US 11,675,977 B2
	Intelligent system that dynamically improves its knowledge and code-base for natural language understanding
Robert J. Munro, San Francisco, CA (US); Rob Voigt, Palo Alto, CA (US); Schuyler D. Erle, San Francisco, CA (US); Brendan D. Callahan, Philadelphia, PA (US); Gary C. King, Los Altos, CA (US); Jessica D. Long, San Francisco, CA (US); Jason Brenier, Oakland, CA (US); Tripti Saxena, Cupertino, CA (US); and Stefan Krawczyk, Menlo Park, CA (US)
Assigned to Daash Intelligence, Inc., Miami, FL (US)
Filed by Daash Intelligence, Inc., Miami, FL (US)
Filed on Mar. 27, 2020, as Appl. No. 16/832,632.
Application 16/832,632 is a continuation of application No. 16/056,263, filed on Aug. 6, 2018, abandoned.
Application 16/056,263 is a continuation of application No. 15/596,855, filed on May 16, 2017, abandoned.
Application 15/596,855 is a continuation of application No. 14/964,512, filed on Dec. 9, 2015, granted, now 9,965,458, issued on May 8, 2018.
Claims priority of provisional application 62/254,090, filed on Nov. 11, 2015.
Claims priority of provisional application 62/254,095, filed on Nov. 11, 2015.
Claims priority of provisional application 62/089,736, filed on Dec. 9, 2014.
Claims priority of provisional application 62/089,747, filed on Dec. 9, 2014.
Claims priority of provisional application 62/089,745, filed on Dec. 9, 2014.
Claims priority of provisional application 62/089,742, filed on Dec. 9, 2014.
Prior Publication US 2021/0157984 A1, May 27, 2021
This patent is subject to a terminal disclaimer.
Int. Cl. G06F 40/289 (2020.01); G06F 40/284 (2020.01); G06F 40/30 (2020.01); G06F 40/216 (2020.01)

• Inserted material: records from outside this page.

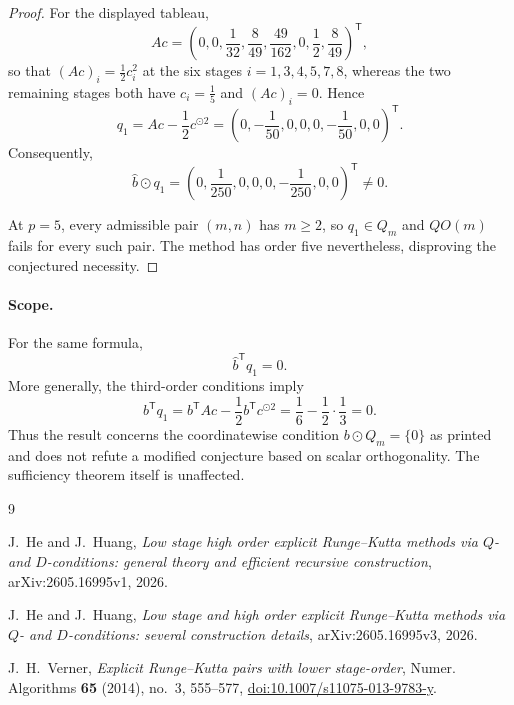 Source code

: \documentclass[11pt]{amsart}
\begin{document}
\begin{proof}
For the displayed tableau,
\[
Ac
 =\left(
  0,0,\frac1{32},\frac8{49},\frac{49}{162},
  0,\frac12,\frac8{49}
 \right)^{\mathsf T},
\]
so that \((Ac)_i=\frac12c_i^2\) at the six stages \(i=1,3,4,5,7,8\),
whereas the two remaining stages both have \(c_i=\frac15\) and
\((Ac)_i=0\). Hence
\[
q_1
 =Ac-\frac12c^{\odot2}
 =\left(
  0,-\frac1{50},0,0,0,-\frac1{50},0,0
 \right)^{\mathsf T}.
\]
Consequently,
\[
\widehat b\odot q_1
 =\left(
  0,\frac1{250},0,0,0,-\frac1{250},0,0
 \right)^{\mathsf T}
 \ne0.
\]

At \(p=5\), every admissible pair \((m,n)\) has \(m\ge 2\), so
\(q_1\in Q_m\) and \(QO(m)\) fails for every such pair. The method has
order five nevertheless, disproving the conjectured necessity.
\end{proof}

\paragraph{Scope.}
For the same formula,
\[
\widehat b^{\mathsf T}q_1=0.
\]
More generally, the third-order conditions imply
\[
b^{\mathsf T}q_1
 =b^{\mathsf T}Ac-\frac12b^{\mathsf T}c^{\odot2}
 =\frac16-\frac12\cdot\frac13
 =0.
\]
Thus the result concerns the coordinatewise condition
\(b\odot Q_m=\{0\}\) as printed and does not refute a modified
conjecture based on scalar orthogonality. The sufficiency theorem
itself is unaffected.

\begin{thebibliography}{9}

J.~He and J.~Huang,
\emph{Low stage high order explicit Runge--Kutta methods via
\(Q\)- and \(D\)-conditions: general theory and efficient recursive
construction},
arXiv:2605.16995v1, 2026.

J.~He and J.~Huang,
\emph{Low stage and high order explicit Runge--Kutta methods via
\(Q\)- and \(D\)-conditions: several construction details},
arXiv:2605.16995v3, 2026.

J.~H.~Verner,
\emph{Explicit Runge--Kutta pairs with lower stage-order},
Numer. Algorithms \textbf{65} (2014), no.~3, 555--577,
\href{https://doi.org/10.1007/s11075-013-9783-y}
{doi:10.1007/s11075-013-9783-y}.

\end{thebibliography}
\end{document}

CPC G06F 40/284 (2020.01) [G06F 40/216 (2020.01); G06F 40/30 (2020.01)]

20 Claims

1. A method for tokenizing text for natural language processing, the method comprising:

generating, by one or more processors in a natural language processing platform, and from a pool of documents, a set of statistical models comprising one or more entries each indicating a likelihood of appearance of a character/letter sequence in the pool of documents;

receiving, by the one or more processors, a set of rules comprising rules that identify character/letter sequences as valid tokens;

transforming, by the one or more processors, one or more entries in the statistical models into new rules that are added to the set of rules when the entries indicate a high likelihood;

receiving, by the one or more processors, a document to be processed;

dividing, by the one or more processors, the document to be processed into tokens based on the set of statistical models and the set of rules; and

outputting, by the one or more processors, the tokens for natural language processing.